Além do Simples Social, o ministro destacou o Pronatec Aprendiz para as MPEs, o programa Bem Mais Simples e o projeto Crescer Sem Medo

publicado: 28/05/2015 17h30 última modificação: 28/05/2015 17h30
Crédito da foto: ASCOM/SMPE.

Crédito da foto: ASCOM/SMPE.

Brasília, 28/5/2015 – Durante o lançamento da agenda Política e Legislativa da Federação Nacional das Empresas de Serviços Contábeis e das Empresas de Assessoramento, Perícias, Informações e Pesquisas (Fenacon) para 2015, que ocorreu na noite de ontem (27), em Brasília, o ministro da Secretaria da Micro e Pequena empresa (SMPE), Guilherme Afif Domingos, defendeu a criação do Simples Social, regime baseado no Simples Nacional, que pretende simplificar e diminuir a tributação de entidades do terceiro setor para atividades voltadas para angariar fundos.

Segundo o ministro, a criação do Simples Social será colocada na agenda do Bem Mais Simples, programa que tem como objetivo agilizar a prestação dos serviços públicos e melhorar a eficiência da gestão pública, facilitando a vida do cidadão, das empresas e dos governos. “Vamos buscar uma simplificação geral nas regras dessas entidades para que elas possam cumprir melhor o seu papel social”.

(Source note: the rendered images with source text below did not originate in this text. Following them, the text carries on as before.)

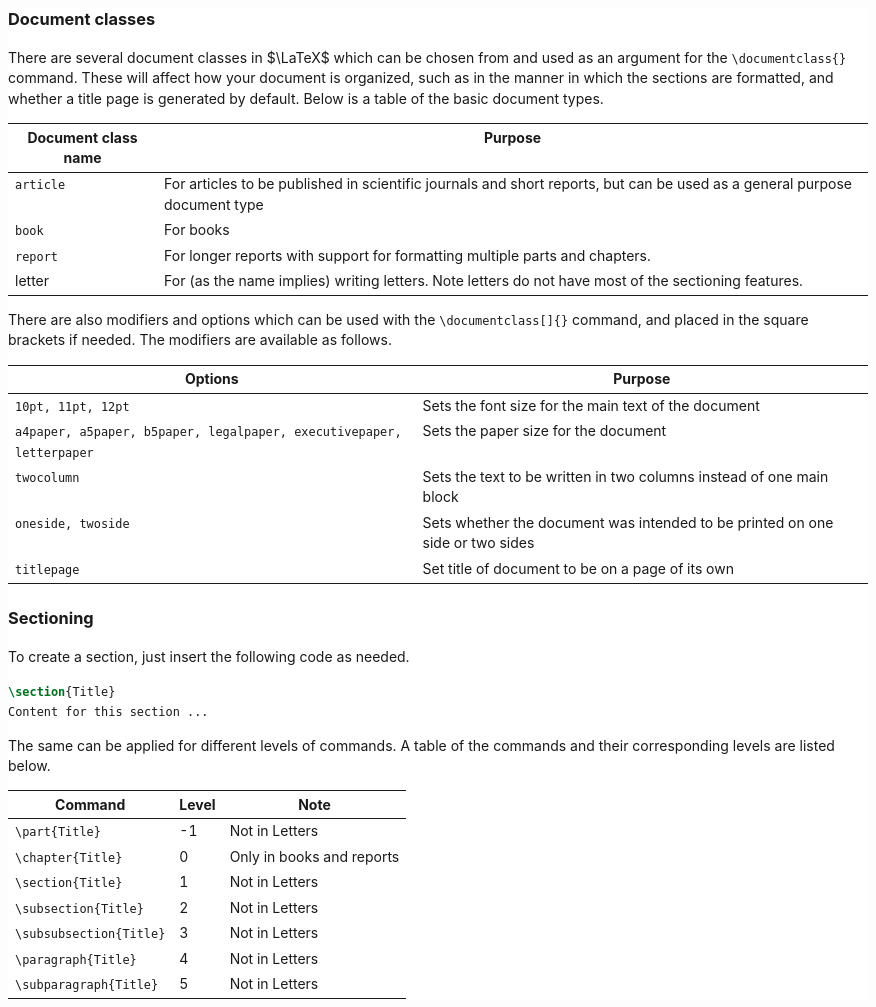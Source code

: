 ### Document classes

There are several document classes in $\LaTeX$ which can be chosen from and used as an argument for the `\documentclass{}` command. These will affect how your document is organized, such as in the manner in which the sections are formatted, and whether a title page is generated by default. Below is a table of the basic document types.

| Document class name | Purpose                                                      |
| ------------------- | ------------------------------------------------------------ |
| `article`           | For articles to be published in scientific journals and short reports, but can be used as a general purpose document type |
| `book`              | For books                                                    |
| `report`            | For longer reports with support for formatting multiple parts and chapters. |
| letter              | For (as the name implies) writing letters. Note letters do not have most of the sectioning features. |

There are also modifiers and options which can be used with the `\documentclass[]{}` command, and placed in the square brackets if needed. The modifiers are available as follows.

| Options                                                      | Purpose                                                      |
| ------------------------------------------------------------ | ------------------------------------------------------------ |
| `10pt, 11pt, 12pt`                                           | Sets the font size for the main text of the document         |
| `a4paper, a5paper, b5paper, legalpaper, executivepaper, letterpaper` | Sets the paper size for the document                         |
| `twocolumn`                                                  | Sets the text to be written in two columns instead of one main block |
| `oneside, twoside`                                           | Sets whether the document was intended to be printed on one side or two sides |
| ```titlepage```                                              | Set title of document to be on a page of its own             |

### Sectioning

To create a section, just insert the following code as needed.

```latex
\section{Title}
Content for this section ...
```

The same can be applied for different levels of commands. A table of the commands and their corresponding levels are listed below.

| Command                 | Level | Note                      |
| ----------------------- | ----- | ------------------------- |
| `\part{Title}`          | -1    | Not in Letters            |
| `\chapter{Title}`       | 0     | Only in books and reports |
| `\section{Title}`       | 1     | Not in Letters            |
| `\subsection{Title}`    | 2     | Not in Letters            |
| `\subsubsection{Title}` | 3     | Not in Letters            |
| `\paragraph{Title}`     | 4     | Not in Letters            |
| `\subparagraph{Title}`  | 5     | Not in Letters            |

Em seu discurso, Guilherme Afif aproveitou para destacar também o programa Pronatec Aprendiz, voltado para micro e pequenas empresas, que a SMPE vem trabalhando desde o ano passado. “O menor de idade tem que ter chance de se inserir no mercado de trabalho. Fizeram o Pronatec pensando nas médias e grandes empresas, mas esqueceram de quem representa 98% das empresas do Brasil, as MPEs. A presidenta Dilma Rousseff faz questão de que façamos essa ligação entre a micro e pequena empresa e o jovem que procura aprender um ofício que pode, inclusive, afastá-lo do mundo do crime”.

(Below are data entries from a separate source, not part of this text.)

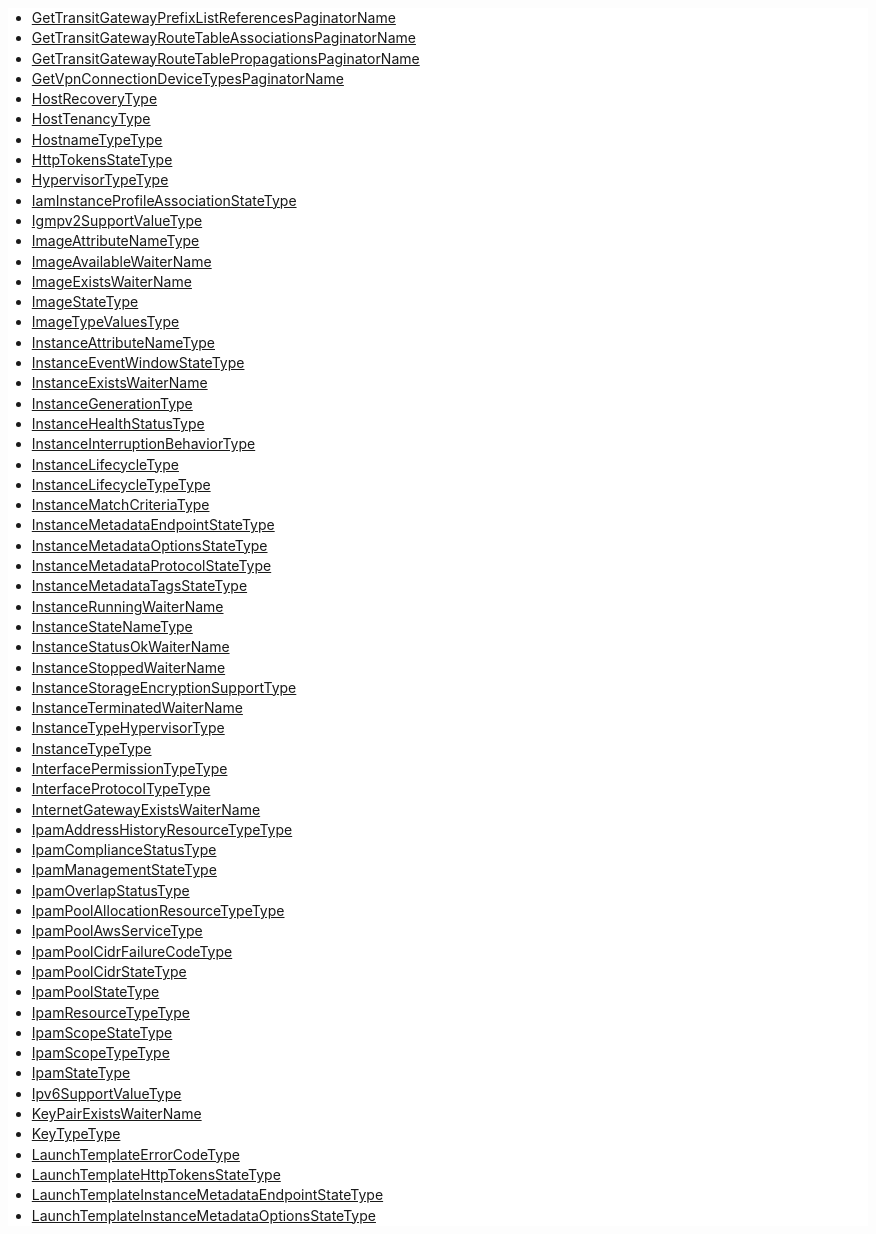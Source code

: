   - [GetTransitGatewayPrefixListReferencesPaginatorName](#gettransitgatewayprefixlistreferencespaginatorname)
  - [GetTransitGatewayRouteTableAssociationsPaginatorName](#gettransitgatewayroutetableassociationspaginatorname)
  - [GetTransitGatewayRouteTablePropagationsPaginatorName](#gettransitgatewayroutetablepropagationspaginatorname)
  - [GetVpnConnectionDeviceTypesPaginatorName](#getvpnconnectiondevicetypespaginatorname)
  - [HostRecoveryType](#hostrecoverytype)
  - [HostTenancyType](#hosttenancytype)
  - [HostnameTypeType](#hostnametypetype)
  - [HttpTokensStateType](#httptokensstatetype)
  - [HypervisorTypeType](#hypervisortypetype)
  - [IamInstanceProfileAssociationStateType](#iaminstanceprofileassociationstatetype)
  - [Igmpv2SupportValueType](#igmpv2supportvaluetype)
  - [ImageAttributeNameType](#imageattributenametype)
  - [ImageAvailableWaiterName](#imageavailablewaitername)
  - [ImageExistsWaiterName](#imageexistswaitername)
  - [ImageStateType](#imagestatetype)
  - [ImageTypeValuesType](#imagetypevaluestype)
  - [InstanceAttributeNameType](#instanceattributenametype)
  - [InstanceEventWindowStateType](#instanceeventwindowstatetype)
  - [InstanceExistsWaiterName](#instanceexistswaitername)
  - [InstanceGenerationType](#instancegenerationtype)
  - [InstanceHealthStatusType](#instancehealthstatustype)
  - [InstanceInterruptionBehaviorType](#instanceinterruptionbehaviortype)
  - [InstanceLifecycleType](#instancelifecycletype)
  - [InstanceLifecycleTypeType](#instancelifecycletypetype)
  - [InstanceMatchCriteriaType](#instancematchcriteriatype)
  - [InstanceMetadataEndpointStateType](#instancemetadataendpointstatetype)
  - [InstanceMetadataOptionsStateType](#instancemetadataoptionsstatetype)
  - [InstanceMetadataProtocolStateType](#instancemetadataprotocolstatetype)
  - [InstanceMetadataTagsStateType](#instancemetadatatagsstatetype)
  - [InstanceRunningWaiterName](#instancerunningwaitername)
  - [InstanceStateNameType](#instancestatenametype)
  - [InstanceStatusOkWaiterName](#instancestatusokwaitername)
  - [InstanceStoppedWaiterName](#instancestoppedwaitername)
  - [InstanceStorageEncryptionSupportType](#instancestorageencryptionsupporttype)
  - [InstanceTerminatedWaiterName](#instanceterminatedwaitername)
  - [InstanceTypeHypervisorType](#instancetypehypervisortype)
  - [InstanceTypeType](#instancetypetype)
  - [InterfacePermissionTypeType](#interfacepermissiontypetype)
  - [InterfaceProtocolTypeType](#interfaceprotocoltypetype)
  - [InternetGatewayExistsWaiterName](#internetgatewayexistswaitername)
  - [IpamAddressHistoryResourceTypeType](#ipamaddresshistoryresourcetypetype)
  - [IpamComplianceStatusType](#ipamcompliancestatustype)
  - [IpamManagementStateType](#ipammanagementstatetype)
  - [IpamOverlapStatusType](#ipamoverlapstatustype)
  - [IpamPoolAllocationResourceTypeType](#ipampoolallocationresourcetypetype)
  - [IpamPoolAwsServiceType](#ipampoolawsservicetype)
  - [IpamPoolCidrFailureCodeType](#ipampoolcidrfailurecodetype)
  - [IpamPoolCidrStateType](#ipampoolcidrstatetype)
  - [IpamPoolStateType](#ipampoolstatetype)
  - [IpamResourceTypeType](#ipamresourcetypetype)
  - [IpamScopeStateType](#ipamscopestatetype)
  - [IpamScopeTypeType](#ipamscopetypetype)
  - [IpamStateType](#ipamstatetype)
  - [Ipv6SupportValueType](#ipv6supportvaluetype)
  - [KeyPairExistsWaiterName](#keypairexistswaitername)
  - [KeyTypeType](#keytypetype)
  - [LaunchTemplateErrorCodeType](#launchtemplateerrorcodetype)
  - [LaunchTemplateHttpTokensStateType](#launchtemplatehttptokensstatetype)
  - [LaunchTemplateInstanceMetadataEndpointStateType](#launchtemplateinstancemetadataendpointstatetype)
  - [LaunchTemplateInstanceMetadataOptionsStateType](#launchtemplateinstancemetadataoptionsstatetype)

Para viabilizar o acesso do jovem às MPEs, o Governo vai arcar com os custos da contratação da entidade assistencial que deve acompanhar o jovem durante todo o estágio, o que garante o tratamento diferenciado para os pequenos, como previsto na lei. O ministro defende que jovens a partir de 14 anos estão habilitados para integrar o programa. “Sou a favor da massificação de jovens aprendizes na micro e pequena empresa. Eles passam a ter acesso ao estudo, à qualificação e saem da rua e do ócio”, destacou.

Sobre a crise e seu agravamento o ministro Guilherme Afif destacou que o papel da micro e pequena empresa é fundamental para que o País possa continuar no rumo certo. “Muito se fala em crise, mas ninguém olha para a real situação da economia do andar de baixo, que é quem está sustentando o emprego e a renda no Brasil. As MPEs vem apresentando resultados positivos de crescimento e arrecadação, e está segurando o emprego. Enquanto as grandes demitem, os pequenos contratam”.

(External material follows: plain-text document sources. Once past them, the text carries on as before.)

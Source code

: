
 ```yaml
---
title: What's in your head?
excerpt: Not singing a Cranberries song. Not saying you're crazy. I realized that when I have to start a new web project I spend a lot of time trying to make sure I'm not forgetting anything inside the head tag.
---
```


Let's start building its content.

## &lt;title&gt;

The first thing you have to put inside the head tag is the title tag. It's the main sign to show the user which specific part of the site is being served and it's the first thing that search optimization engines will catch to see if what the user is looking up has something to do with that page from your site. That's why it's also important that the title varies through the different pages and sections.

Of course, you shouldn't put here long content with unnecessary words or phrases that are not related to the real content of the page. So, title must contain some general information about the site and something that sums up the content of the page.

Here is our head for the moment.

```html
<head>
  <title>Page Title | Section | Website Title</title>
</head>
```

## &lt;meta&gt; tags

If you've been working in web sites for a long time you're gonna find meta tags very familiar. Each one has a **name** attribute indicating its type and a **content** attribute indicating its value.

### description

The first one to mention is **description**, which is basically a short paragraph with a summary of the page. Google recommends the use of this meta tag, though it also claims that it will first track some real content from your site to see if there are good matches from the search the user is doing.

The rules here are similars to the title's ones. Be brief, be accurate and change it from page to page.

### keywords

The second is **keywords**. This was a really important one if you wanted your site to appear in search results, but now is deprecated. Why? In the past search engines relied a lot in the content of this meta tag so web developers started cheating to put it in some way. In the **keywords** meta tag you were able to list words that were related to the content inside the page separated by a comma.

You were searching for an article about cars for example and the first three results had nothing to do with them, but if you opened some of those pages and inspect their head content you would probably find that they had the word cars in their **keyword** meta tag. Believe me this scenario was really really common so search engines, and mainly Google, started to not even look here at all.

Os dados corroboram com a avaliação do ministro. O desempenho da arrecadação do Simples é maior do que o desempenho arrecadatório da Receita Federal nos três primeiros meses de 2015. Enquanto em janeiro de 2015, o Simples arrecadou 6,45% a mais do que em janeiro de 2014, a arrecadação da Receita foi 5,44% menor do que em janeiro do ano passado.

Em fevereiro a diferença se repete, 6,16% maior na arrecadação de janeiro do Simples, contra uma arrecadação da Receita 3,07% menor do que no mesmo mês do ano passado. Em março de 2015, o Simples apresentou crescimento de 5,92% contra a queda de 2,03% na arrecadação da Receita em relação a 2014.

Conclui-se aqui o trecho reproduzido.